Responses To Infidelity

Divorce is one response to marital infidelity. Another would be to seek couple's therapy or counseling. With time to heal and the mutual goal of rebuilding the relationship, some couples emerge from infidelity with a stronger and more honest relationship than before. Relationship counseling can help put an affair into perspective, explore underlying relationship problems, learn how to rebuild and strengthen a relationship, and avoid divorce – if that is the mutual goal.

Marriage counseling is generally provided by licensed therapists or clinical psychologists known as couple, marriage or family therapists (see family therapy and emotionally focused therapy). These therapists provide the same mental health services as other therapists, but with a specific focus – a couple's relationship.

Relationship counseling typically brings partners together for joint sessions. The counselor or therapist helps couples pinpoint and understand the sources of their conflicts and try to resolve them. Partners evaluate both the good and bad parts of their relationship. Integrative behavioral couples therapy has shown success in increasing intimacy after an affair.
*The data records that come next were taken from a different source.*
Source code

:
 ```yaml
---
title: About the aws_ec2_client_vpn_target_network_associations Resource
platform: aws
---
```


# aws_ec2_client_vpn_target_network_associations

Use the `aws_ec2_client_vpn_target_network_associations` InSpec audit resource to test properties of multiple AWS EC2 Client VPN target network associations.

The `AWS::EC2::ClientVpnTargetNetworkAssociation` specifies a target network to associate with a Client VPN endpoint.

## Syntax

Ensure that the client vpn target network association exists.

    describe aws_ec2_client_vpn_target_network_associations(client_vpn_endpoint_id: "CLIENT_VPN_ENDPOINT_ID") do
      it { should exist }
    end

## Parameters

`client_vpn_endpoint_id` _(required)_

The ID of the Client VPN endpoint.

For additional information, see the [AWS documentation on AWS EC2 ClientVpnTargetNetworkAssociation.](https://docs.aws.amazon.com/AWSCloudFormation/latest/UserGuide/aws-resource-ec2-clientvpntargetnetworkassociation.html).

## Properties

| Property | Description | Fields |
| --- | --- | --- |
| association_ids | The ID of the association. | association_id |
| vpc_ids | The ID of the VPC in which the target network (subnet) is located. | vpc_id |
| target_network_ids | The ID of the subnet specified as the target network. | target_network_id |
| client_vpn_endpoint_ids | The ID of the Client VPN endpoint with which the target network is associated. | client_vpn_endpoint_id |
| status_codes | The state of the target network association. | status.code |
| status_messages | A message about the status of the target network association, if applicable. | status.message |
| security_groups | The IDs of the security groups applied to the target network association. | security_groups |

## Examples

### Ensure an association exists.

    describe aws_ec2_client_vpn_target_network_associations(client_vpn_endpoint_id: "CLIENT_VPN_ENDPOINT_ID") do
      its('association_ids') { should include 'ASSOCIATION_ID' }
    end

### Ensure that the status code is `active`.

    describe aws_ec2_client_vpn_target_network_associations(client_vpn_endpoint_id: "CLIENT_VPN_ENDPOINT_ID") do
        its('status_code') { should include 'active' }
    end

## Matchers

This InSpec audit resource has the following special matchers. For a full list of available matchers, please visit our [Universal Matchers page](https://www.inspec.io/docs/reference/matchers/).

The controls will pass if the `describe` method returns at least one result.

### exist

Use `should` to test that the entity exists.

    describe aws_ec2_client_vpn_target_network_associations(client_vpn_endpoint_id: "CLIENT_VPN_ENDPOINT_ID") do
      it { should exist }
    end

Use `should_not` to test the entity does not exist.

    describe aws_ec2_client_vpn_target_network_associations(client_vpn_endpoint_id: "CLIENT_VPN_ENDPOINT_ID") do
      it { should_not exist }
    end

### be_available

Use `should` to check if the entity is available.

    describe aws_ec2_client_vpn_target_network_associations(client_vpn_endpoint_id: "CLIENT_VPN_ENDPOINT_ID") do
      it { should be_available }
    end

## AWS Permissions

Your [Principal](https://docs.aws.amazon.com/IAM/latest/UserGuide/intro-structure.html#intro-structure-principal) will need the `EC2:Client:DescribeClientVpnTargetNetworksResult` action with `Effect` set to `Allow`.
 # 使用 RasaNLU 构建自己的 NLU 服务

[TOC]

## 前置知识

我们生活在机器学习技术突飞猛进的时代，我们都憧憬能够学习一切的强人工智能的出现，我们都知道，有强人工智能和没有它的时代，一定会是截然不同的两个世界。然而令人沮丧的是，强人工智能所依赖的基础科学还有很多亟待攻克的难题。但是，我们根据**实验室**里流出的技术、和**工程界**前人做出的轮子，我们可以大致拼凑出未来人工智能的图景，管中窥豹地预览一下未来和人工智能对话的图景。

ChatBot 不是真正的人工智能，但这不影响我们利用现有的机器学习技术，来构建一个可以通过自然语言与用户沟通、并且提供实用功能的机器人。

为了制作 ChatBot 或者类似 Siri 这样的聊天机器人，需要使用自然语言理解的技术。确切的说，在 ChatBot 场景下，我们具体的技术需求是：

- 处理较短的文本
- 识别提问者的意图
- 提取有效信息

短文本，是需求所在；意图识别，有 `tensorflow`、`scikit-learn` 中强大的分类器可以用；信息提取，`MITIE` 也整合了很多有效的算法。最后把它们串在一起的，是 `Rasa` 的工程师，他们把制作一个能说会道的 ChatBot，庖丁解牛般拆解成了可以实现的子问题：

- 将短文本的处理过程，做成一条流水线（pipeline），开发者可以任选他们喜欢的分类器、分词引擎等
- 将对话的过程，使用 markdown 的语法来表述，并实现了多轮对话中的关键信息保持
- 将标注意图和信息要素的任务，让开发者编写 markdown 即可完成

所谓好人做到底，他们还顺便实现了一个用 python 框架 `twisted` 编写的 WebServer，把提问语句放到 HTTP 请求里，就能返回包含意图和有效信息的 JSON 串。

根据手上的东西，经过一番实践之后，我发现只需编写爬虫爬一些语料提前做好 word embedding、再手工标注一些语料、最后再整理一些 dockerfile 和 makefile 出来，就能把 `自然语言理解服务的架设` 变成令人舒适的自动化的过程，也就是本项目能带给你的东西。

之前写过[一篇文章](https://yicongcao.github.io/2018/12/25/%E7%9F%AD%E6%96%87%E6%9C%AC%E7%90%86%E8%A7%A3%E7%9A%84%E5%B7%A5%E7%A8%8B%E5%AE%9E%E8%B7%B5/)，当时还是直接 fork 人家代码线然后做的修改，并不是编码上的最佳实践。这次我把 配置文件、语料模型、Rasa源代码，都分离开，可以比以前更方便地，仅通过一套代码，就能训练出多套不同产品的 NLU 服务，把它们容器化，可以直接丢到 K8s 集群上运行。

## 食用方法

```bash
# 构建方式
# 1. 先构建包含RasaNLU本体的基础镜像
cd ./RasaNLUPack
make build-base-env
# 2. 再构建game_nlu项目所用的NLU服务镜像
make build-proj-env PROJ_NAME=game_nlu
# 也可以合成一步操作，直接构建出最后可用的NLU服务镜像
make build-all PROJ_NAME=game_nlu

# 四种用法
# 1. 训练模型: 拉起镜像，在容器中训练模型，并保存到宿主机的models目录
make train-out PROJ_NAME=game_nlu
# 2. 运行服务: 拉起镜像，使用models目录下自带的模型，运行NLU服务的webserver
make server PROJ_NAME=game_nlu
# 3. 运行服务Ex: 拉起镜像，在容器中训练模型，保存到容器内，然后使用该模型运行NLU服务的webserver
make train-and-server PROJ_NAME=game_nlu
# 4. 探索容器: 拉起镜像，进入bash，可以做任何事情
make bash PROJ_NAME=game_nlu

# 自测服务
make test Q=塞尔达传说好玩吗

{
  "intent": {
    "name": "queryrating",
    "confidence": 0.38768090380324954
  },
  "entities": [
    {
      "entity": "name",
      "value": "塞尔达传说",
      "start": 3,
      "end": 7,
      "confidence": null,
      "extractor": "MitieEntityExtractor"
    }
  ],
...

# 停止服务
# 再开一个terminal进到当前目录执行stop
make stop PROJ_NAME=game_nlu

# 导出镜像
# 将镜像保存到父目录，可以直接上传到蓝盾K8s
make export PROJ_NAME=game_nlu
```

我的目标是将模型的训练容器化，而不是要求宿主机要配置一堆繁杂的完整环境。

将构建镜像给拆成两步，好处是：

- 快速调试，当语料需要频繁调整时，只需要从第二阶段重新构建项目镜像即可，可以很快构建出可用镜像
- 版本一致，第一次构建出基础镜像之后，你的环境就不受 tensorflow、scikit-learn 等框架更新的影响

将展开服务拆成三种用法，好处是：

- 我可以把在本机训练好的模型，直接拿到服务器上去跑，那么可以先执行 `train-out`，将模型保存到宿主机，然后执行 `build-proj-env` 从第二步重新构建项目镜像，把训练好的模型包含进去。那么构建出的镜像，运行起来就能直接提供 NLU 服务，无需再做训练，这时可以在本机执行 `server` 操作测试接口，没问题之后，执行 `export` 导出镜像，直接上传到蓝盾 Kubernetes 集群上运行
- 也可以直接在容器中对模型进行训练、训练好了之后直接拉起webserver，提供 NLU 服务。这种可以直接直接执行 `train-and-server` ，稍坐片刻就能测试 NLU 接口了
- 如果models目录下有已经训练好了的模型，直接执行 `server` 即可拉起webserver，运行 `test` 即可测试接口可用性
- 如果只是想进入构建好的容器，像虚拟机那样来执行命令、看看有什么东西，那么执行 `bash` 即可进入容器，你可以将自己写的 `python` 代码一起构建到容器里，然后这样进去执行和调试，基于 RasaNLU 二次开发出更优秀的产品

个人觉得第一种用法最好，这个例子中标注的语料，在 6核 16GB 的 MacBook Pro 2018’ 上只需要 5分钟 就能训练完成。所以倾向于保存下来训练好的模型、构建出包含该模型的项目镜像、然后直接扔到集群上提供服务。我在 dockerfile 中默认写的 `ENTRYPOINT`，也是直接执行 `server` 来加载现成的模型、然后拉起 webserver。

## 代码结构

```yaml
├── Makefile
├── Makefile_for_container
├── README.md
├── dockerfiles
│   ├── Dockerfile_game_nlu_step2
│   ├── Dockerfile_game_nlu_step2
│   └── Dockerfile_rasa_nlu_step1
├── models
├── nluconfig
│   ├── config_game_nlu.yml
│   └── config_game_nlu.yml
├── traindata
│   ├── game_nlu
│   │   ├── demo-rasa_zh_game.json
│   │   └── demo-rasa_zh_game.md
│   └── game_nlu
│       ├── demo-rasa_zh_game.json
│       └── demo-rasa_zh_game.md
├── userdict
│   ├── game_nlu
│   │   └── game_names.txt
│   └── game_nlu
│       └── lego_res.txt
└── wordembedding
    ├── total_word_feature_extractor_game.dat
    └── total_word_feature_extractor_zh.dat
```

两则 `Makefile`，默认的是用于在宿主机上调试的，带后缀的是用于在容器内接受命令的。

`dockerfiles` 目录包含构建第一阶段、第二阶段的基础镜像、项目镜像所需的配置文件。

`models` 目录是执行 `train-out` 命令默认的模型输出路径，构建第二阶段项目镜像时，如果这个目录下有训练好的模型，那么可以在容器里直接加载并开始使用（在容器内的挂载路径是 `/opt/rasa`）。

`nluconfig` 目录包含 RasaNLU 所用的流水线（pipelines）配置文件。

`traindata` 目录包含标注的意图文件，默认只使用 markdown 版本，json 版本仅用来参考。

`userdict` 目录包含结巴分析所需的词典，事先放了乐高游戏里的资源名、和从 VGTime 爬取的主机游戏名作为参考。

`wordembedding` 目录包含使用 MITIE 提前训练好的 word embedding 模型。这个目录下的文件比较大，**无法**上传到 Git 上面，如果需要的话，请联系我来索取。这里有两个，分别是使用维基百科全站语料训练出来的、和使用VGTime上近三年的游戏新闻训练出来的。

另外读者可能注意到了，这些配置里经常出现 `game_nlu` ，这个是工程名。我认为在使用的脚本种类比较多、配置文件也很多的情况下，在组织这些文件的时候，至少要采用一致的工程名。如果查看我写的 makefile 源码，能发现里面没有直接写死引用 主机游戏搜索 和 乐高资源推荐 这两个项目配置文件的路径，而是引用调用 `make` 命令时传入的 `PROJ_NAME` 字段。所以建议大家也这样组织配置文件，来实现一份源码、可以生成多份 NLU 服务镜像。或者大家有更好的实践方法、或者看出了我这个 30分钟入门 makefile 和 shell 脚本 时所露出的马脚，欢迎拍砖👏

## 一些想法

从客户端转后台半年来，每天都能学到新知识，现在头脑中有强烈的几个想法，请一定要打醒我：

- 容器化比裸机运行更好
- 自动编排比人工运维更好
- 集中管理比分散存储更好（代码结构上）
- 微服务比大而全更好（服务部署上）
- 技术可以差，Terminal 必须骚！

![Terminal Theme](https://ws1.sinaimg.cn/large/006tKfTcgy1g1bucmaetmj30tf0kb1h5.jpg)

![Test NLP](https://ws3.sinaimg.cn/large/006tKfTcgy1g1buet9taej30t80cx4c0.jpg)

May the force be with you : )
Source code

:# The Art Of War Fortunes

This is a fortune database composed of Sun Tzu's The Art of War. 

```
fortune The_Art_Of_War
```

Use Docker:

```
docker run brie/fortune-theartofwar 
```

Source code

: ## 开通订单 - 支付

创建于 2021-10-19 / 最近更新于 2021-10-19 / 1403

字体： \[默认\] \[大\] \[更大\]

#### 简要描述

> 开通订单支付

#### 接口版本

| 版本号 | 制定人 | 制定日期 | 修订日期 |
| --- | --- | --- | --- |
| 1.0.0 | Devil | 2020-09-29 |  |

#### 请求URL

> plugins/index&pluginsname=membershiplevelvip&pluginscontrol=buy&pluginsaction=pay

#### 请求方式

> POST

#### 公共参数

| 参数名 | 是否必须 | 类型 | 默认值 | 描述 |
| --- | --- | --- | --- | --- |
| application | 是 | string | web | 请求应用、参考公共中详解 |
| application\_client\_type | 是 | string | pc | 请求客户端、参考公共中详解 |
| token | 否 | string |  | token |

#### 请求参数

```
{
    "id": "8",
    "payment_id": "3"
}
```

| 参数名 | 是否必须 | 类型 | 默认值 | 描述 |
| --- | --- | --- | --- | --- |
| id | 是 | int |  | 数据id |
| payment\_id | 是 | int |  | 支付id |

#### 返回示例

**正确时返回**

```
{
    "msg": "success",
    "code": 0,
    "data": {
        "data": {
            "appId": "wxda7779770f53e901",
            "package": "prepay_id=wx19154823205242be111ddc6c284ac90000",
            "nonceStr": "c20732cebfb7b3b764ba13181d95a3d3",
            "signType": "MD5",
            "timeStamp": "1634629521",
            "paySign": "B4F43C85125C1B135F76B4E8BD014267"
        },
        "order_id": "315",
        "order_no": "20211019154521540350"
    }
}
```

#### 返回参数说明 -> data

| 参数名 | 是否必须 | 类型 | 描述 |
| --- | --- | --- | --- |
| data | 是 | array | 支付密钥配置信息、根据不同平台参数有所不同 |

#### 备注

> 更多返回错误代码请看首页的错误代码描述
Intimate betrayal inflicts an attachment wound and this is sometimes irreparable, particularly when both partners are not committed to repair.

In her research, Candyce Russell, a licensed family therapist developed three Emotional Stages that typically follow an incident of infidelity:

Stage one: roller-coaster a time filled with strong emotions, ranging from anger and self-blame to periods of introspection and appreciation for the relationship.

Stage two: moratorium a less emotional period in which the cheated-on spouse tries to make sense of the infidelity, obsesses about details of the affair, retreats physically and emotionally from the relationship, and reaches out to others for help.

Stage three: trust-building for couples who decided they wanted to stay together and make their marriage work. In this stage, "showing commitment to the relationship was most important for injured parties to begin forgiving and building trust," Russell said.